▸ TASK BRIEF
Output the number of lines in the entries below with the string "Files" in them, and nothing further.

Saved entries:
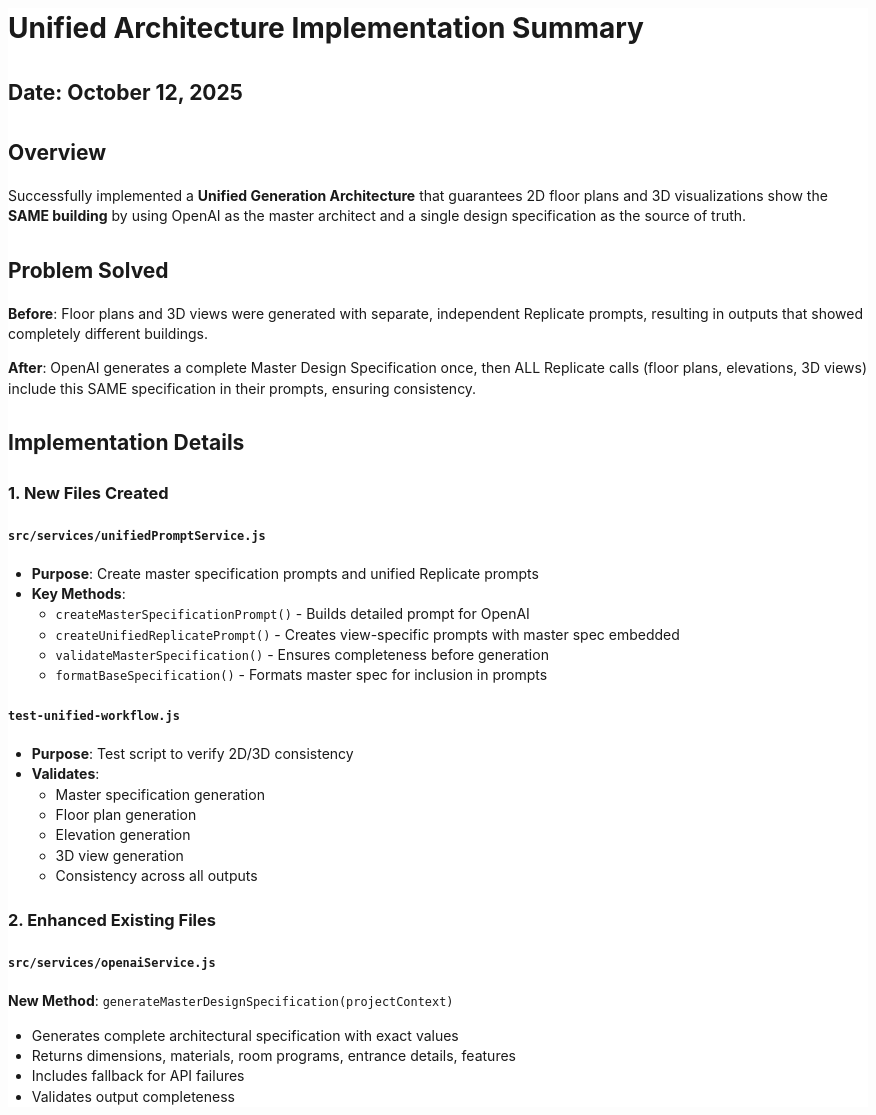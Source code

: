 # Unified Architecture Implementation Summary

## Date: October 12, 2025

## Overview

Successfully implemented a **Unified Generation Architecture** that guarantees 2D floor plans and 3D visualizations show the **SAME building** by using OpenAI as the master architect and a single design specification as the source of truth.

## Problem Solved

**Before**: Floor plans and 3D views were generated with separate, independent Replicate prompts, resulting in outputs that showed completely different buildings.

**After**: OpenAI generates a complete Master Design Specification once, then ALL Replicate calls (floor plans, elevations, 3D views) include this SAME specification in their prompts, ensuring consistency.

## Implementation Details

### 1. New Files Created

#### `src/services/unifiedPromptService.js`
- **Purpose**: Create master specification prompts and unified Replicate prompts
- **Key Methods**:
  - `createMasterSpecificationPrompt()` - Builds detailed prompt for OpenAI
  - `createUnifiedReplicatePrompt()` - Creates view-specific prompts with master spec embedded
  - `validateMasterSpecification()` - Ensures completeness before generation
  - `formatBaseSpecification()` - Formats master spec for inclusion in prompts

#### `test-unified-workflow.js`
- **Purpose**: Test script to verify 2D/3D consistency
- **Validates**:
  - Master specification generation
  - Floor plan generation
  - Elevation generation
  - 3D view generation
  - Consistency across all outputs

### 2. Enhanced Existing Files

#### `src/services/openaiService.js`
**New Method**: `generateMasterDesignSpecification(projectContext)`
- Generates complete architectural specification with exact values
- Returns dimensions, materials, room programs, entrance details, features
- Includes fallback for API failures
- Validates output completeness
...
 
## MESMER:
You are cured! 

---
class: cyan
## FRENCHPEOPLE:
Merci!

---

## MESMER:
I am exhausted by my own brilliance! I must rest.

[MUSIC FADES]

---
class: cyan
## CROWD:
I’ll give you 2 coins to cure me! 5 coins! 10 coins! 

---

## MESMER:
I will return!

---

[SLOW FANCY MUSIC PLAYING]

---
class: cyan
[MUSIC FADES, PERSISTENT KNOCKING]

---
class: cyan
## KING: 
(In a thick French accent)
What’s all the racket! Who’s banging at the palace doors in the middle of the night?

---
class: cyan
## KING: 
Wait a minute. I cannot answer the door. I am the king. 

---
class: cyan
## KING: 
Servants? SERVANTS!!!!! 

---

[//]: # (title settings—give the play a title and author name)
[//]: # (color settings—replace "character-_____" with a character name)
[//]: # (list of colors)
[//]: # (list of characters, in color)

▸ RESULT BELOW
2